▶ _AIM OF THE EXERCISE_
Below this line is a set of entries; quote exactly the lines from the line that contains "4. 第三步处理（对进行上述" to the line that contains "3. 输出，两个csv表格", both lines included.

▶ _GIVEN DATA_
|---|
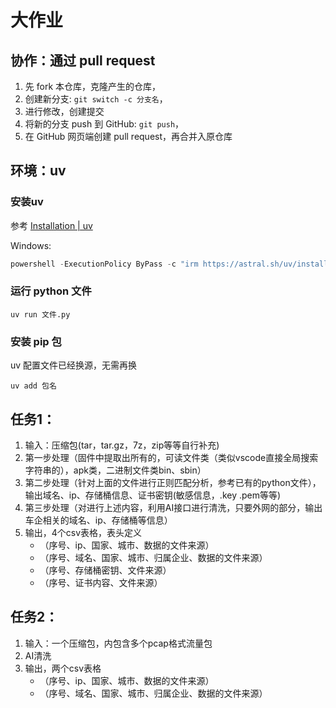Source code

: # 大作业

## 协作：通过 pull request

1. 先 fork 本仓库，克隆产生的仓库，
2. 创建新分支: `git switch -c 分支名`，
3. 进行修改，创建提交
4. 将新的分支 push 到 GitHub: `git push`，
5. 在 GitHub 网页端创建 pull request，再合并入原仓库

## 环境：uv

### 安装uv

参考 [Installation | uv](https://docs.astral.sh/uv/getting-started/installation/)

Windows:
```powershell
powershell -ExecutionPolicy ByPass -c "irm https://astral.sh/uv/install.ps1 | iex"
```

### 运行 python 文件

```shell
uv run 文件.py
```

### 安装 pip 包

uv 配置文件已经换源，无需再换

```shell
uv add 包名
```

## 任务1：
1. 输入：压缩包(tar，tar.gz，7z，zip等等自行补充)
2. 第一步处理（固件中提取出所有的，可读文件类（类似vscode直接全局搜索字符串的），apk类，二进制文件类bin、sbin）
3. 第二步处理（针对上面的文件进行正则匹配分析，参考已有的python文件），输出域名、ip、存储桶信息、证书密钥(敏感信息，.key .pem等等)
4. 第三步处理（对进行上述内容，利用AI接口进行清洗，只要外网的部分，输出车企相关的域名、ip、存储桶等信息）
5. 输出，4个csv表格，表头定义
    - （序号、ip、国家、城市、数据的文件来源）
    - （序号、域名、国家、城市、归属企业、数据的文件来源）
    - （序号、存储桶密钥、文件来源）
    - （序号、证书内容、文件来源）


## 任务2：
1. 输入：一个压缩包，内包含多个pcap格式流量包
2. AI清洗
3. 输出，两个csv表格
    - （序号、ip、国家、城市、数据的文件来源）
    - （序号、域名、国家、城市、归属企业、数据的文件来源）
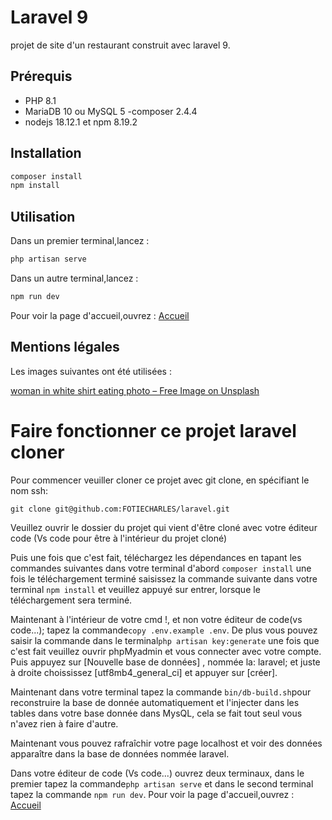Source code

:# Laravel 9

projet de site d'un restaurant construit avec laravel 9.

## Prérequis

- PHP 8.1
- MariaDB 10 ou MySQL 5
-composer 2.4.4
- nodejs 18.12.1 et npm 8.19.2

## Installation

```bash
composer install
npm install
```

## Utilisation

Dans un premier terminal,lancez :

```bash
php artisan serve
```

Dans un autre terminal,lancez :

```bash
npm run dev
```

Pour voir la page d'accueil,ouvrez : [Accueil](http://127.0.0.1:8000)

## Mentions légales

Les images suivantes ont été utilisées :

[woman in white shirt eating photo – Free Image on Unsplash](https://unsplash.com/photos/CAhjZmVk5H4)



# Faire fonctionner ce projet laravel cloner

Pour commencer veuiller cloner ce projet avec git clone, en spécifiant le nom ssh:

`git clone git@github.com:FOTIECHARLES/laravel.git`

Veuillez ouvrir le dossier du projet qui vient d'être cloné avec votre éditeur code (Vs code pour être à l'intérieur du projet cloné)

Puis une fois que c'est fait, téléchargez les dépendances en tapant les commandes suivantes dans votre terminal d'abord `composer install` une fois le téléchargement terminé saisissez la commande suivante dans votre terminal `npm install` et veuillez appuyé sur entrer, lorsque le téléchargement sera terminé.

Maintenant à l'intérieur de votre cmd !, et non votre éditeur de code(vs code...); tapez la commande`copy .env.example .env`. De plus vous pouvez saisir la commande dans le terminal`php artisan key:generate` une fois que c'est fait veuillez ouvrir phpMyadmin et vous connecter avec votre compte. Puis appuyez sur [Nouvelle base de données] , nommée la: laravel; et juste à droite choississez [utf8mb4_general_ci] et appuyer sur [créer].

Maintenant dans votre terminal tapez la commande `bin/db-build.sh`pour reconstruire la base de donnée automatiquement et l'injecter dans les tables dans votre base donnée dans MysQL, cela se fait tout seul vous n'avez rien à faire d'autre.

Maintenant vous pouvez rafraîchir votre page localhost et voir des données apparaître dans la base de données nommée laravel.

Dans votre éditeur de code (Vs code...) ouvrez deux terminaux, dans le premier tapez la commande`php artisan serve` et dans le second terminal tapez la commande `npm run dev`.
Pour voir la page d'accueil,ouvrez : [Accueil](http://127.0.0.1:8000)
|---|
▶ _ANSWER_
4. 第三步处理（对进行上述内容，利用AI接口进行清洗，只要外网的部分，输出车企相关的域名、ip、存储桶等信息）
5. 输出，4个csv表格，表头定义
    - （序号、ip、国家、城市、数据的文件来源）
    - （序号、域名、国家、城市、归属企业、数据的文件来源）
    - （序号、存储桶密钥、文件来源）
    - （序号、证书内容、文件来源）


## 任务2：
1. 输入：一个压缩包，内包含多个pcap格式流量包
2. AI清洗
3. 输出，两个csv表格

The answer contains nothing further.